The Metropolitan Opera will open its next season with Terence Blanchard and Kasi Lemmons’ opera Fire Shut Up in My Bones. Although a semi-staged version of Ouanga by Clarence Cameron White was presented at the Met in 1956 under the auspices of the National Negro Opera Foundation, Blanchard’s will be the first opera actually produced by the country’s most prominent opera house. This is a bittersweet commentary on where we stand as an art form in terms of progress. In his New York Times review for White’s opera, Howard Taubman comments, “The history of the Negro people is replete with subjects suitable for the lyric theater, but not many operas have been written by Negroes. Of those that have been created, not many have been performed.”

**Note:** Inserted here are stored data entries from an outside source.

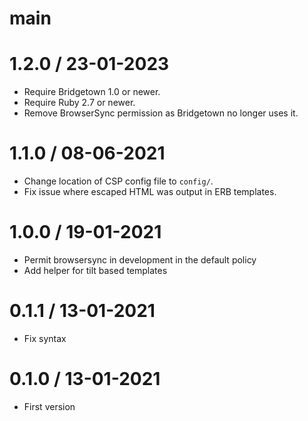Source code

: # main

# 1.2.0 / 23-01-2023

* Require Bridgetown 1.0 or newer.
* Require Ruby 2.7 or newer.
* Remove BrowserSync permission as Bridgetown no longer uses it.

# 1.1.0 / 08-06-2021

* Change location of CSP config file to `config/`.
* Fix issue where escaped HTML was output in ERB templates.

# 1.0.0 / 19-01-2021

* Permit browsersync in development in the default policy
* Add helper for tilt based templates

# 0.1.1 / 13-01-2021

* Fix syntax

# 0.1.0 / 13-01-2021

* First version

We have discovered that Taubman was mistaken in his belief that not many operas have been written by Black composers. There are verifiable elements of circumstance, lack of opportunity, and systemic injustice that have barred those works from the operatic stages of the world. Blackness itself has not been embraced as a point of beauty and depth. It is not included in the version of human experience we share with our audiences. In this period of reflection and reconciliation around racial equity and inclusion, there will likely be more names, works, and stories that we (re)discover. We do well for the art form in ensuring that they are added, in earnest, to the canon.

“I feel with American classical music, we don’t have the full tapestry yet,” observes Naomi André. “We’re going to get a lot of good stuff in the coming years.”

This article was published in the Winter 2021 issue of Opera America Magazine.